• GOAL OF THE EXERCISE: Exactly the lines starting at the line containing "la page Administration" and ending at the line containing "Voir les détails" are to be written out from the listing below, both included.

• DATA SHOWN:
- - -
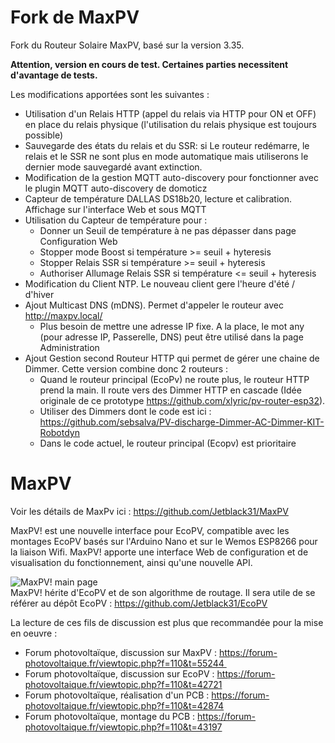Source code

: # Fork de MaxPV
Fork du Routeur Solaire MaxPV, basé sur la version 3.35.

**Attention, version en cours de test. Certaines parties necessitent d'avantage de tests.**

Les modifications apportées sont les suivantes :

* Utilisation d'un Relais HTTP (appel du relais via HTTP pour ON et OFF) en place du relais physique (l'utilisation du relais physique est toujours possible)
* Sauvegarde des états du relais et du SSR: si Le routeur redémarre, le relais et le SSR ne sont plus en mode automatique mais utiliserons le dernier mode sauvegardé avant extinction.
* Modification de la gestion MQTT auto-discovery pour fonctionner avec le plugin MQTT auto-discovery de domoticz
* Capteur de température DALLAS DS18b20, lecture et calibration. Affichage sur l'interface Web et sous MQTT 
* Utilisation du Capteur de température pour :
  * Donner un Seuil de température à ne pas dépasser dans page Configuration Web
  * Stopper mode Boost si température >= seuil + hyteresis
  * Stopper Relais SSR si température >= seuil + hyteresis
  * Authoriser Allumage Relais SSR si température <= seuil + hyteresis
* Modification du Client NTP. Le nouveau client gere l'heure d'été / d'hiver
* Ajout Multicast DNS (mDNS). Permet d'appeler le routeur avec http://maxpv.local/
  * Plus besoin de mettre une adresse IP fixe. A la place, le mot any (pour adresse IP, Passerelle, DNS) peut être utilisé dans la page Administration
* Ajout Gestion second Routeur HTTP qui permet de gérer une chaine de Dimmer. Cette version combine donc 2 routeurs :
  * Quand le routeur principal (EcoPv) ne route plus, le routeur HTTP prend la main. Il route vers des Dimmer HTTP en cascade (Idée originale de ce prototype https://github.com/xlyric/pv-router-esp32).
  * Utiliser des Dimmers dont le code est ici : https://github.com/sebsalva/PV-discharge-Dimmer-AC-Dimmer-KIT-Robotdyn
  * Dans le code actuel, le routeur principal (Ecopv) est prioritaire


# MaxPV
Voir les détails de MaxPv ici : https://github.com/Jetblack31/MaxPV

MaxPV! est une nouvelle interface pour EcoPV, compatible avec les montages EcoPV basés sur l'Arduino Nano et sur le Wemos ESP8266 pour la liaison Wifi. MaxPV! apporte une interface Web de configuration et de visualisation du fonctionnement, ainsi qu'une nouvelle API.

![MaxPV! main page](images/mainpage.png)  
MaxPV! hérite d'EcoPV et de son algorithme de routage. Il sera utile de se référer au dépôt EcoPV : https://github.com/Jetblack31/EcoPV

La lecture de ces fils de discussion est plus que recommandée pour la mise en oeuvre :  
* Forum photovoltaïque, discussion sur MaxPV : https://forum-photovoltaique.fr/viewtopic.php?f=110&t=55244 
* Forum photovoltaïque, discussion sur EcoPV : https://forum-photovoltaique.fr/viewtopic.php?f=110&t=42721  
* Forum photovoltaïque, réalisation d'un PCB : https://forum-photovoltaique.fr/viewtopic.php?f=110&t=42874  
* Forum photovoltaïque, montage du PCB : https://forum-photovoltaique.fr/viewtopic.php?f=110&t=43197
- - -
• SOLUTION:
  * Plus besoin de mettre une adresse IP fixe. A la place, le mot any (pour adresse IP, Passerelle, DNS) peut être utilisé dans la page Administration
* Ajout Gestion second Routeur HTTP qui permet de gérer une chaine de Dimmer. Cette version combine donc 2 routeurs :
  * Quand le routeur principal (EcoPv) ne route plus, le routeur HTTP prend la main. Il route vers des Dimmer HTTP en cascade (Idée originale de ce prototype https://github.com/xlyric/pv-router-esp32).
  * Utiliser des Dimmers dont le code est ici : https://github.com/sebsalva/PV-discharge-Dimmer-AC-Dimmer-KIT-Robotdyn
  * Dans le code actuel, le routeur principal (Ecopv) est prioritaire


# MaxPV
Voir les détails de MaxPv ici : https://github.com/Jetblack31/MaxPV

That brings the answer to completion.